= Buckeye Bulldog =

The Buckeye Bulldog is a 1984 Mack Super Liner "Super Semi" built, owned and operated by Jesse Ray (J.R.) Collins (died September 2022), who resides in Chardon, Ohio. The Buckeye Bulldog is currently competing professionally in the National Tractor Pullers Association (NTPA). Collins, along with his pulling team (J.R. Collins Pulling Team) have won several National Championships throughout its 25-year career, and has been active in the pulling world longer than almost any other "Super Semi" in America. The Buckeye Bulldog also made an appearance in 2007 at an exposition pull in Rotterdam, Holland. The Buckeye Bulldog was shipped overseas to compete in a pull for the European Tractor Pullers Association with teams from all around the world.

The Buckeye Bulldog runs on a Mack V-8 Engine with four Turbo-Chargers, and displaces 998 cubic inches. Though it had at times in the past been run off anywhere from one to six Turbo-Chargers, it is now back to only four.

The "calling card" of the Buckeye Bulldog is the fire that is released from the truck's exhaust pipes before and after every pull.

==History==
The Buckeye Bulldog is a five-time NTPA Super Semi Champion, and also a win in the famous Indy Super Pull in the early 1980s. J.R. has also won Three Super Semi "Puller of the Year" titles.
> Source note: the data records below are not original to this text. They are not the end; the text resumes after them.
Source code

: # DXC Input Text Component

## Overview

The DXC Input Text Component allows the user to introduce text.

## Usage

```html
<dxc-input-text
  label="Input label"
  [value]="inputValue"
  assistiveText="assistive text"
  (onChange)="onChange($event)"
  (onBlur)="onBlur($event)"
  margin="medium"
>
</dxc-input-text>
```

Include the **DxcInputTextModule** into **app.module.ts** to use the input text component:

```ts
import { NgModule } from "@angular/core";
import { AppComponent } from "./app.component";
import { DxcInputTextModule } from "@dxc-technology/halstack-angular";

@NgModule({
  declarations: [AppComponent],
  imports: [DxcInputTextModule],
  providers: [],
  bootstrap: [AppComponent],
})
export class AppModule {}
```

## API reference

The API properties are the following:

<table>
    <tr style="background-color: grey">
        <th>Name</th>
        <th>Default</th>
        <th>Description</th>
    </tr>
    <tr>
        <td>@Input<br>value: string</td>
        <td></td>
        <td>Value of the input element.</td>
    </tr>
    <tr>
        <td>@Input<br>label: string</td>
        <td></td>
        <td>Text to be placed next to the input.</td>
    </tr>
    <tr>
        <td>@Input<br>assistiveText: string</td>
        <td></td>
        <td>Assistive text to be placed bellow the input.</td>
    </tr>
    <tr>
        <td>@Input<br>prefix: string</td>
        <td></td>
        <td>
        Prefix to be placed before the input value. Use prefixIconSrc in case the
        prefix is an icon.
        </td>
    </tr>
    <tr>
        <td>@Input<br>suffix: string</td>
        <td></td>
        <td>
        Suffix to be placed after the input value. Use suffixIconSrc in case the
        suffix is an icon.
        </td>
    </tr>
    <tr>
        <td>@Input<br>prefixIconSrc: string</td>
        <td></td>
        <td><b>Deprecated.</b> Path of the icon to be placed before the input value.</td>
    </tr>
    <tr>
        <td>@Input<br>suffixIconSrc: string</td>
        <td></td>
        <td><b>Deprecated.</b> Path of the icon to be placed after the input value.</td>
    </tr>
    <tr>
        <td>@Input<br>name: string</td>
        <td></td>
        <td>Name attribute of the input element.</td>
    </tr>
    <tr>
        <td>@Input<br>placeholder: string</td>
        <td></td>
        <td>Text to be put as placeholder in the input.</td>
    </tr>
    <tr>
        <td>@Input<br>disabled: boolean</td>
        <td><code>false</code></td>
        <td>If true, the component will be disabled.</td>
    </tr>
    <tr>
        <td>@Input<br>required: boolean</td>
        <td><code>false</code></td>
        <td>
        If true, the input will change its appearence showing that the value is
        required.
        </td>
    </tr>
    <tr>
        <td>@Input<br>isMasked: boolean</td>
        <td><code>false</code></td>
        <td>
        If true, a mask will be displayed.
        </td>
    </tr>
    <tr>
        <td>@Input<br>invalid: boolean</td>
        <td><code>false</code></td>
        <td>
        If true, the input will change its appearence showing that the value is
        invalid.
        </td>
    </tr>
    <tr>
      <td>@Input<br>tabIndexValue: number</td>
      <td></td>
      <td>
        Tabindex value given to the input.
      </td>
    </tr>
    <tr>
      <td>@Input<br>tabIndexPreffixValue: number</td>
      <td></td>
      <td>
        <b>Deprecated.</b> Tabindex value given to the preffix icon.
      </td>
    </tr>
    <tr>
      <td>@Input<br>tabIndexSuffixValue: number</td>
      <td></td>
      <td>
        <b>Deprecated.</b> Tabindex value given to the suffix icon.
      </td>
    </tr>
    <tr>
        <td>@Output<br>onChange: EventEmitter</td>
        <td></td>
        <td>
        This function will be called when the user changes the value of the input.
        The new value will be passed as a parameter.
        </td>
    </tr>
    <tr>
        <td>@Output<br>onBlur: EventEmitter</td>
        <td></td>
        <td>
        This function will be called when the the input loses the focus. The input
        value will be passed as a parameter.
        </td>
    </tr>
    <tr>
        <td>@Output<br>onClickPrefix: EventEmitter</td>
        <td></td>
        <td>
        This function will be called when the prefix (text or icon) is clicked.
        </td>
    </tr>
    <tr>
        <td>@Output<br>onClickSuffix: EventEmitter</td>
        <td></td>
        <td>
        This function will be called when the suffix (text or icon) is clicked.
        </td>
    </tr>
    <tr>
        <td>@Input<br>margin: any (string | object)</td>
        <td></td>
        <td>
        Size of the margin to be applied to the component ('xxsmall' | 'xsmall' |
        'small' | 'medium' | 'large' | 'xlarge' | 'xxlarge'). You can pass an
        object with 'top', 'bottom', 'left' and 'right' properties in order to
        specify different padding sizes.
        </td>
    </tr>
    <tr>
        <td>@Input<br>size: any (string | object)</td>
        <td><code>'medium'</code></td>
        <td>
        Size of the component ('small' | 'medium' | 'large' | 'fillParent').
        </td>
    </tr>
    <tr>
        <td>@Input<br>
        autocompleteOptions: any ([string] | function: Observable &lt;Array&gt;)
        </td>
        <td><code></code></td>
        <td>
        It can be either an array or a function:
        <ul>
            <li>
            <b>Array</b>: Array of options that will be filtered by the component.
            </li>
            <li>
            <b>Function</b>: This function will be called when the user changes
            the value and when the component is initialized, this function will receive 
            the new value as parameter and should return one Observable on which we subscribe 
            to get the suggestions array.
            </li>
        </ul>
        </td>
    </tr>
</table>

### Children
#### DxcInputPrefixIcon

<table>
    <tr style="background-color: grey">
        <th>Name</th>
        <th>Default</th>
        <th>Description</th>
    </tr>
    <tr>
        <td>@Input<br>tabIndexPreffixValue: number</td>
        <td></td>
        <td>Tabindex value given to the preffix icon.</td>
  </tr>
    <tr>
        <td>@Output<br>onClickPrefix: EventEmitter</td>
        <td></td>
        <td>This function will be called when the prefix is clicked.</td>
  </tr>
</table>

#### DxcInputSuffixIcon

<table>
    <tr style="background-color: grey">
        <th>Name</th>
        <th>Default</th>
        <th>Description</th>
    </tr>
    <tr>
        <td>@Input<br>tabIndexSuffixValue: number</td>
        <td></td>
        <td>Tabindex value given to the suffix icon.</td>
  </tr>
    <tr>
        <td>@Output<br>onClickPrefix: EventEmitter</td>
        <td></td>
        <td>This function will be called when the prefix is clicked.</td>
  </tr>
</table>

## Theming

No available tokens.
Before the 2009 pulling season, the Buckeye Bulldog was cosmetically and mechanically revamped, including a whole new red paint job, a new fiberglass cab, as well as a vast amount of under body suspension work. Though some controversy arose to other pullers in the Buckeye Bulldog's circuit, it was resolved by the end of the 2009 season. The truck is now a total of 2,340 pounds less than it was before the 2009 season.

The pulling team and truck are officially sponsored by Mack Trucks, Inc.